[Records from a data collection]
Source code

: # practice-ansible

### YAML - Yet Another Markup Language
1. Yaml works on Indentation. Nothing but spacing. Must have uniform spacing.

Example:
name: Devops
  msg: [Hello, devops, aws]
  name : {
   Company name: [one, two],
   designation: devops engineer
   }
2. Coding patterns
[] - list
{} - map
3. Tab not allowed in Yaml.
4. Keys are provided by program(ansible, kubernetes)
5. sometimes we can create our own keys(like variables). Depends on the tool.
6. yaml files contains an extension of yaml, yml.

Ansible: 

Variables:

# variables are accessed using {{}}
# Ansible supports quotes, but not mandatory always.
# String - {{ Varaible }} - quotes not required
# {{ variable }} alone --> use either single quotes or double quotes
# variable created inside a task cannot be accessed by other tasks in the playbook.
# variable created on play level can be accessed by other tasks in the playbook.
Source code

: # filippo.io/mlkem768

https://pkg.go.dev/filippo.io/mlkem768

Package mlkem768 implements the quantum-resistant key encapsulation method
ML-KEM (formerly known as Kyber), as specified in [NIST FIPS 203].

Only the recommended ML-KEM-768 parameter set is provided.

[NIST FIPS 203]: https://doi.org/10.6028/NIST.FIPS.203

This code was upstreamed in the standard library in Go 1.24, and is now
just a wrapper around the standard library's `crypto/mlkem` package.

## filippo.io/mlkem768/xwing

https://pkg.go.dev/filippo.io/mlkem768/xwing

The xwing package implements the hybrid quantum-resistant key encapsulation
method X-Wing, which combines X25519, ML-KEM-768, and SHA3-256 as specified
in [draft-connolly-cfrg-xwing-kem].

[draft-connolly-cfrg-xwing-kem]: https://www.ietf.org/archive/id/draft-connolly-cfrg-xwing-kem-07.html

» **Task requirements**: Check the entries above for the word "created" and copy every line where it turns up.

» **Result**:
# variable created inside a task cannot be accessed by other tasks in the playbook.
# variable created on play level can be accessed by other tasks in the playbook.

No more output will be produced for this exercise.